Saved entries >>
________________

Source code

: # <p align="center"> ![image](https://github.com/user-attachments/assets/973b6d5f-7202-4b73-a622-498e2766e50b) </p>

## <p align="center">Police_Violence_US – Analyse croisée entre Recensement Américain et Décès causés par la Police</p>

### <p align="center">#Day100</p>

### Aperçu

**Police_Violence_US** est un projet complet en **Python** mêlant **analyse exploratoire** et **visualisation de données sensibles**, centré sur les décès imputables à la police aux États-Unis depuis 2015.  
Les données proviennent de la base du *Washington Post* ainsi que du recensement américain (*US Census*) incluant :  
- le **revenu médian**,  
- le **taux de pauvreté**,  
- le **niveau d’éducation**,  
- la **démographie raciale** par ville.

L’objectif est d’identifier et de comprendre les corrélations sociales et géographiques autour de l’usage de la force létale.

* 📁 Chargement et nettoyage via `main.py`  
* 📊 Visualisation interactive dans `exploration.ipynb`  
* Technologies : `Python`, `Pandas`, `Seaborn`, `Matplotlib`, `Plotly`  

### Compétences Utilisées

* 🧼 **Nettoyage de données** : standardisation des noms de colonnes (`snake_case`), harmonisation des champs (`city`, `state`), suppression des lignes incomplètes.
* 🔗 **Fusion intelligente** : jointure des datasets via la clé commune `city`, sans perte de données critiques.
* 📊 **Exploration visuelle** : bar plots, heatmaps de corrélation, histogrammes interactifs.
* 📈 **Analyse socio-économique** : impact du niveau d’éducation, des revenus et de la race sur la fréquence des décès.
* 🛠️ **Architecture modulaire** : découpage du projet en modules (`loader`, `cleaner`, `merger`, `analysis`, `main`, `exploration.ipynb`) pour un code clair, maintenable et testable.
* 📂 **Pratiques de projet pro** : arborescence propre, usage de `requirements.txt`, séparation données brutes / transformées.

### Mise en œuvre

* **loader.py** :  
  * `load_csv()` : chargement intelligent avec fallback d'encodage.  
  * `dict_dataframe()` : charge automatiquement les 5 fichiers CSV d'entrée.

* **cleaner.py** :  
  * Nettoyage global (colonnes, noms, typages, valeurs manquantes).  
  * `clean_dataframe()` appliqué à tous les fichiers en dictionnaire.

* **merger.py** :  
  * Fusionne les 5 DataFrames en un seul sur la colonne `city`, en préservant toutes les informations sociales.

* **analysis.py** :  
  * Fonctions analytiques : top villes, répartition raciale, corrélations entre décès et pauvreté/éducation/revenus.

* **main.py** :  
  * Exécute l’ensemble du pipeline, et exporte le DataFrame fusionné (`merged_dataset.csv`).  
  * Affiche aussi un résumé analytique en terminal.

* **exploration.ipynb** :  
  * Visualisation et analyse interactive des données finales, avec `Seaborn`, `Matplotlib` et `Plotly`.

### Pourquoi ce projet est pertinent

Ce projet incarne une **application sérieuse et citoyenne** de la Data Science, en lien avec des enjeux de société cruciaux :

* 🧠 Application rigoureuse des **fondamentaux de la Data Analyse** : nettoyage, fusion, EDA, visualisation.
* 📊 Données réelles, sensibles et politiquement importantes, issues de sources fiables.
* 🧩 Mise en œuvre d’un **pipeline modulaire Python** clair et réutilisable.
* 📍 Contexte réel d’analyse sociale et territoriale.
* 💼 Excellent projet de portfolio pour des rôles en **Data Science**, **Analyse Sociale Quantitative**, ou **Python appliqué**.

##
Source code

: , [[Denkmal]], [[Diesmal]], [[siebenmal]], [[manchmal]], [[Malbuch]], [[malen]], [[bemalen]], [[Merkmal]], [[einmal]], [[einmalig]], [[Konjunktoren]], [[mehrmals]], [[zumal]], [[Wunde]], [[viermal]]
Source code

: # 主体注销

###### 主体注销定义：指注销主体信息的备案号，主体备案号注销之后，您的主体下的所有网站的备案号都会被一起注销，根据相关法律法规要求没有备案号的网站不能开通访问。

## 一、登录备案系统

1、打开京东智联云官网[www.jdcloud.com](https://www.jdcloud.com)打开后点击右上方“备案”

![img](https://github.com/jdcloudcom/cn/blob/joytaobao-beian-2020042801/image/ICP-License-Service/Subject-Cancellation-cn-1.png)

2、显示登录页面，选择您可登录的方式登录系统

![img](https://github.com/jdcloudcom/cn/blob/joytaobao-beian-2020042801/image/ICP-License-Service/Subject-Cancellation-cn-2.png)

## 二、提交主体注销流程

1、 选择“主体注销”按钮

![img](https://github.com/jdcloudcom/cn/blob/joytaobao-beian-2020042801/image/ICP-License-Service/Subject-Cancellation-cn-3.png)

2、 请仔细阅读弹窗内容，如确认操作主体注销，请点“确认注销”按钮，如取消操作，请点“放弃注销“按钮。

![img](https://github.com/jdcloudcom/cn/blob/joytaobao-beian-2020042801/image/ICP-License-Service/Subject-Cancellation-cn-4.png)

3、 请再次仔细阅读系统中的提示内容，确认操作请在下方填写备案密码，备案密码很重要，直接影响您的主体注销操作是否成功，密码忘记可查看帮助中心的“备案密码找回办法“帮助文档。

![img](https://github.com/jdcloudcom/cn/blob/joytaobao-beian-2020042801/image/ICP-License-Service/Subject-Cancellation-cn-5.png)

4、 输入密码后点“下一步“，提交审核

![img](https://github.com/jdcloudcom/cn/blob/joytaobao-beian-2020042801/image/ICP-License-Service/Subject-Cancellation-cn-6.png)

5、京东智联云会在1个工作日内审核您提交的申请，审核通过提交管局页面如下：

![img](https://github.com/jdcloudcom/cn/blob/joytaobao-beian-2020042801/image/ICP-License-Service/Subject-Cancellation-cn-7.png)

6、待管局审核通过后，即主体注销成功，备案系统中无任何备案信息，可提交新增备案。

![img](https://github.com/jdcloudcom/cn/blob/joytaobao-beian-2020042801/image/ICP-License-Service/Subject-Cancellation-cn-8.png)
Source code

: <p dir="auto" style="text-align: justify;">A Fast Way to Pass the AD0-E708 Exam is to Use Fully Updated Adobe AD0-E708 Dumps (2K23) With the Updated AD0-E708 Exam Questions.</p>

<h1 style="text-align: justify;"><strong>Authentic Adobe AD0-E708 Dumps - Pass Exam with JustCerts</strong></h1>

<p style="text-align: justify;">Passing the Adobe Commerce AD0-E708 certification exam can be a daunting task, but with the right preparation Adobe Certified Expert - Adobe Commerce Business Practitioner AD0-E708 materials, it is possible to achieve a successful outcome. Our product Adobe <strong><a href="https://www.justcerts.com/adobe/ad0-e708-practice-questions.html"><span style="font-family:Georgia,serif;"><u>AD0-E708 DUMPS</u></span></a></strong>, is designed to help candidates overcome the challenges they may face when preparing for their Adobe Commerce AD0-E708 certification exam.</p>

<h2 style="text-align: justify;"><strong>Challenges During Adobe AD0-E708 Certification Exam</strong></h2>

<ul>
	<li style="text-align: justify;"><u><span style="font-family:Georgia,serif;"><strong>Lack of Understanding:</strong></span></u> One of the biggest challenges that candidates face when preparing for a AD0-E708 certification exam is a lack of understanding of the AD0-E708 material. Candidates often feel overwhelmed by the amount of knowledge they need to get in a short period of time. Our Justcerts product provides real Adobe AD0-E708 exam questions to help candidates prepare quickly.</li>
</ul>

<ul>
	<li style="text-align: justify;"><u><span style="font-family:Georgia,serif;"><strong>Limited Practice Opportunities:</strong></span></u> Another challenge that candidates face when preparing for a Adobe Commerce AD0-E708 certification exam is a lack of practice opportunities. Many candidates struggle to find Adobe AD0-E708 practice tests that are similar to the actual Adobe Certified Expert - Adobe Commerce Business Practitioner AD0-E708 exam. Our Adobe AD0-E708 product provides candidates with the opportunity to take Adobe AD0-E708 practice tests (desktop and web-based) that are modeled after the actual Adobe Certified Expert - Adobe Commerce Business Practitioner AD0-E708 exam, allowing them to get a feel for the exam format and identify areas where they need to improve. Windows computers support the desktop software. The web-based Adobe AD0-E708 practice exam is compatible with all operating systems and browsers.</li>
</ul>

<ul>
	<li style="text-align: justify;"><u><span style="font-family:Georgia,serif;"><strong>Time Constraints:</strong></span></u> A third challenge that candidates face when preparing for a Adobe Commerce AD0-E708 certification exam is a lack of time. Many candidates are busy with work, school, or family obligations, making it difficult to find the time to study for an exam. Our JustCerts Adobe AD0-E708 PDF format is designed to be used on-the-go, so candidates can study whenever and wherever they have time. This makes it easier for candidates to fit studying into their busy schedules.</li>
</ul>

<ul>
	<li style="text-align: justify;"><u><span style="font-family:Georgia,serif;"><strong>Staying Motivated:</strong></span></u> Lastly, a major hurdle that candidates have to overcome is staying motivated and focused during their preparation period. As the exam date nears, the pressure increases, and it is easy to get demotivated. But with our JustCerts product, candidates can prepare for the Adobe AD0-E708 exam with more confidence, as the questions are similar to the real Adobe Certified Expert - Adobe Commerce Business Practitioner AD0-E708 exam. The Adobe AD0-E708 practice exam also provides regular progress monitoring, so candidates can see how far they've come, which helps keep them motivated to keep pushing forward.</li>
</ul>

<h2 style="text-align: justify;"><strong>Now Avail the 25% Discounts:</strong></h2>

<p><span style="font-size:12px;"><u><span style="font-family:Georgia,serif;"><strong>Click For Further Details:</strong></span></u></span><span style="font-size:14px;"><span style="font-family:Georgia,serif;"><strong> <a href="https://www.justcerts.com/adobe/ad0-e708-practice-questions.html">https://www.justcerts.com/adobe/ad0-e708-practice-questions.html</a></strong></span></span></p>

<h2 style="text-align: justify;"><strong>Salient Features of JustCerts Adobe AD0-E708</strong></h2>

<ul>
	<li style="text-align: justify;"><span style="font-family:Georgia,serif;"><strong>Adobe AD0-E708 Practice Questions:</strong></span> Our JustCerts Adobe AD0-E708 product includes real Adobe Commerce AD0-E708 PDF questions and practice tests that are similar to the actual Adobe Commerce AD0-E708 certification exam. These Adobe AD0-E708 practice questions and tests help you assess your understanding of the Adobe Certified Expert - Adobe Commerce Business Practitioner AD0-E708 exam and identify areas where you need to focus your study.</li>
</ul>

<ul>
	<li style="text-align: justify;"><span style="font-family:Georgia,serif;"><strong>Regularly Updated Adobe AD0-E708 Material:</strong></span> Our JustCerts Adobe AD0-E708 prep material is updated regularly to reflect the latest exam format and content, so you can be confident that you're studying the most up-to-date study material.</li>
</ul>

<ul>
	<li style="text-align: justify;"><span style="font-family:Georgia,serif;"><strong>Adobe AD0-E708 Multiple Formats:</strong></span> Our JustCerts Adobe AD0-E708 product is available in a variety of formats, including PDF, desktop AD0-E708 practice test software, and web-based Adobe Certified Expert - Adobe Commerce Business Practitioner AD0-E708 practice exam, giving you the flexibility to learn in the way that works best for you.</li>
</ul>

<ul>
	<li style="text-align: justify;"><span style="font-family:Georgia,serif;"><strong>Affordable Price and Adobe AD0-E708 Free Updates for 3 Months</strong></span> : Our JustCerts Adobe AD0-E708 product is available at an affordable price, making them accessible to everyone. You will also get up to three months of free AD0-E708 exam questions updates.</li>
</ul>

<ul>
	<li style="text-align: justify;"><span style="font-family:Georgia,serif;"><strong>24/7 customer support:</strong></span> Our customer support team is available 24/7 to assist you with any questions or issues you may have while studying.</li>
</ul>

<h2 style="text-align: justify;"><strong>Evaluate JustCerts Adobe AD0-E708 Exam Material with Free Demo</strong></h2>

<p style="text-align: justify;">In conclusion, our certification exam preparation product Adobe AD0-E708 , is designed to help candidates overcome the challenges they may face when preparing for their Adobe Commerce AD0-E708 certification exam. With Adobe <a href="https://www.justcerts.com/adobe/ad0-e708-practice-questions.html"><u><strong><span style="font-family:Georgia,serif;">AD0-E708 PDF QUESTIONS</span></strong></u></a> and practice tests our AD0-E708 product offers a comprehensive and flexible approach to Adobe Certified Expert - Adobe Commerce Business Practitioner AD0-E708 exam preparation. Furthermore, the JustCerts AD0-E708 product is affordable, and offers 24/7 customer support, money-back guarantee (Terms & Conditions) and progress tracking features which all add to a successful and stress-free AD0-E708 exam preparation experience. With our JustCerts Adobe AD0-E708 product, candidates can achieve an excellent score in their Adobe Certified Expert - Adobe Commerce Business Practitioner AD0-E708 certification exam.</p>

________________

TRY IT >> Could you please copy the lines above exactly, beginning at the first and ending at the line that contains "- la **démographie raciale** par ville."?

RESULT BELOW >>
Source code

: # <p align="center"> ![image](https://github.com/user-attachments/assets/973b6d5f-7202-4b73-a622-498e2766e50b) </p>

## <p align="center">Police_Violence_US – Analyse croisée entre Recensement Américain et Décès causés par la Police</p>

### <p align="center">#Day100</p>

### Aperçu

**Police_Violence_US** est un projet complet en **Python** mêlant **analyse exploratoire** et **visualisation de données sensibles**, centré sur les décès imputables à la police aux États-Unis depuis 2015.  
Les données proviennent de la base du *Washington Post* ainsi que du recensement américain (*US Census*) incluant :  
- le **revenu médian**,  
- le **taux de pauvreté**,  
- le **niveau d’éducation**,  
- la **démographie raciale** par ville.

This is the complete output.